NEW FEATURE: It’s Saturday night and it’s about time to introduce a new segment to Sweetsnsnarks: SATURDAY NIGHT SNARKS. I have no problem letting my snark flag fly around friends, family and on my personal Facebook page. Adding it to something that is more public is another story although I have alluded to it a time or two.
Each Saturday, I hope to impart some snark. It may consist of bits of conversations with family and friends, something ridiculous I heard, or whatever happens to pop into mind. Tonight I with the artifact known as the rotary phone.

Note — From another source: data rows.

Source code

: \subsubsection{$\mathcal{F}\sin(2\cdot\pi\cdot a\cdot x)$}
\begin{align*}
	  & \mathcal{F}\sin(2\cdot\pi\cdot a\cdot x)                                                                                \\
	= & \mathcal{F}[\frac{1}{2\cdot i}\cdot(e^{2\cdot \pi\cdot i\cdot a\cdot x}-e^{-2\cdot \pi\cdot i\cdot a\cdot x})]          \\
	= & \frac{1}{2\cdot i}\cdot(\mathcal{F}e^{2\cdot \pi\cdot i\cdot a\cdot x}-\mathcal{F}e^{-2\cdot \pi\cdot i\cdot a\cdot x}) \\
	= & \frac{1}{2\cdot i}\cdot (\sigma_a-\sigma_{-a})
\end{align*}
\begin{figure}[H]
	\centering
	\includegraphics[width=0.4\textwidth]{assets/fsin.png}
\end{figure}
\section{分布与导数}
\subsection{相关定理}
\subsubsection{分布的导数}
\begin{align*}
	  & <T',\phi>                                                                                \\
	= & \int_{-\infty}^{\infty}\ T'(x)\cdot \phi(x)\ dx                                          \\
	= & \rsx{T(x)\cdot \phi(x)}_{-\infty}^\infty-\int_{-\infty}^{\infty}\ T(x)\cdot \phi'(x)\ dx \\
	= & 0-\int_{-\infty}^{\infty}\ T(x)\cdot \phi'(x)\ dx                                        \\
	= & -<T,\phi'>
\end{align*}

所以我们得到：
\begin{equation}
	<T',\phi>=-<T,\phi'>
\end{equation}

ROTARY PHONES NEVER BUTT DIALED: Rotary phones never butt dialed one freaking soul. Ever! I highly doubt they were much good for drunk dialing either. (Who has that kind of coordination, memory and patience to go through the fuss of dialing from a rotary?) They were the staple for grandparents’ of my generation.
They were not exactly loaded with features. For example, there was one standard ringtone: Shrill!!! Like a five-alarm fire call kind of shrill. It was pretty difficult to pull off acting like you didn’t hear it in an effort to avoid getting up to answer it. Holding out to do so, meant more of the shrill screech. I can hear it now just thinking about it. It’s causing my eye to twitch in a nervous tic.
Rotaries made for good paperweights, especially with an overflowing desk of paperwork in an age when everything came by mail. It didn’t take long for mail and other important papers to pile up next to these noise makers. My grandma’s desk was a study of paper mounds. She would argue she had them put away in a half-assed, neat fashion. Her idea of “neat” was folding them in half, write “SAVE” across the backside, and stuff it in some cubby-hole of sorts.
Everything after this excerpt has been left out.